■ Data for processing

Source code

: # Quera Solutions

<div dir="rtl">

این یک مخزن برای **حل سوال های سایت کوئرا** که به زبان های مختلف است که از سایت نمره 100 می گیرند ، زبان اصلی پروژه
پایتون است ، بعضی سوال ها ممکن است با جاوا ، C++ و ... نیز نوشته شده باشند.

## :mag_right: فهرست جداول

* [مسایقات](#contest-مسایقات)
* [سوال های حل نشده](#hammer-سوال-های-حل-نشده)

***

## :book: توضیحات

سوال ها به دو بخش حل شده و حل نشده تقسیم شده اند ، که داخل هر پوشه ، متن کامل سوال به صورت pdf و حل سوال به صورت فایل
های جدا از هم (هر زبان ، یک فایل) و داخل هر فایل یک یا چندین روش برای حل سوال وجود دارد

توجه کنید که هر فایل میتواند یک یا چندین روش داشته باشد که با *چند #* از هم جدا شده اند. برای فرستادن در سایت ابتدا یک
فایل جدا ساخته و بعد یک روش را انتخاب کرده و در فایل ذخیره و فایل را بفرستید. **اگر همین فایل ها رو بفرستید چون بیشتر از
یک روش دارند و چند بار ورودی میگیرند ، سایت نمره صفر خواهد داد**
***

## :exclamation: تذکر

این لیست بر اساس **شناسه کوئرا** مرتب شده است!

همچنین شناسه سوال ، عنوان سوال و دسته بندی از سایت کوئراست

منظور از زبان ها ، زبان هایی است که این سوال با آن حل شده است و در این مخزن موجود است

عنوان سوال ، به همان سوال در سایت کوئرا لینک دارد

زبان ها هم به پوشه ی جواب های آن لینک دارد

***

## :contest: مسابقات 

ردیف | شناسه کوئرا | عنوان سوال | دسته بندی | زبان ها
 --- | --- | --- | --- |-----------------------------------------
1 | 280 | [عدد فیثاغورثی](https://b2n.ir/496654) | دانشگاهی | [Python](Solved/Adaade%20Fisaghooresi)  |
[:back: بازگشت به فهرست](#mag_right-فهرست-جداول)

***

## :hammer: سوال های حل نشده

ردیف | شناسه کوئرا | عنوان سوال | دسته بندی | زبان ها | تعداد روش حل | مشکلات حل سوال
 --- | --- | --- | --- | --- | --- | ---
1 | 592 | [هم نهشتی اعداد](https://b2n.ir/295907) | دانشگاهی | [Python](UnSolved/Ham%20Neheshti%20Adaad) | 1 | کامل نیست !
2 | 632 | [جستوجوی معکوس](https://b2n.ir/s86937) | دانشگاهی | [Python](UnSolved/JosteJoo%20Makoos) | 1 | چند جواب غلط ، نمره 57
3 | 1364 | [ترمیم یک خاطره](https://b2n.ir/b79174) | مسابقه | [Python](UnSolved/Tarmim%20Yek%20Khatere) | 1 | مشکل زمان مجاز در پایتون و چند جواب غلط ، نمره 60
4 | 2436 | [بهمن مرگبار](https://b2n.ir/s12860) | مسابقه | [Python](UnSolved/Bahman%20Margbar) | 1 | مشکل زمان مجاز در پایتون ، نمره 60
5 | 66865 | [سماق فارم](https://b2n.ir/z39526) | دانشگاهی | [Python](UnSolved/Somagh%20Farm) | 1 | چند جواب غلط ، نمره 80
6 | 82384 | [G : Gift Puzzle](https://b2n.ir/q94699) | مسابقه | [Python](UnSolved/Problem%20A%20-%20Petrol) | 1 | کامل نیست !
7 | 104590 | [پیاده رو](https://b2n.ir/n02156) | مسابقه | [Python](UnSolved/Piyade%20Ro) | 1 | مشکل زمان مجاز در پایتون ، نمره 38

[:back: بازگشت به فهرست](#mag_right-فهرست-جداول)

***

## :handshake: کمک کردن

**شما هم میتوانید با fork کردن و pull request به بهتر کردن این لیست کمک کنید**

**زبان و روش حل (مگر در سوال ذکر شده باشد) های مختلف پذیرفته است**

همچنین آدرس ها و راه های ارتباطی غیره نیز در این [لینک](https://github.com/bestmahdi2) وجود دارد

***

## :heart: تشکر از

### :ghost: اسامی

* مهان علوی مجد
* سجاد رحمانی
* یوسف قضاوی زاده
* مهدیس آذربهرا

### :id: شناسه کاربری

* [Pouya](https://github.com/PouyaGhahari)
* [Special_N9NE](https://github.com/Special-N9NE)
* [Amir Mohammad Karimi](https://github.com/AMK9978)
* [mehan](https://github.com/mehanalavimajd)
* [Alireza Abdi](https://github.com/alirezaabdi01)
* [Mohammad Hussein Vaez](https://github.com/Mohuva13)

■ Work to be completed
Tally how many lines of the records hold the word "بندی". Answer with the number only.

■ Task response
3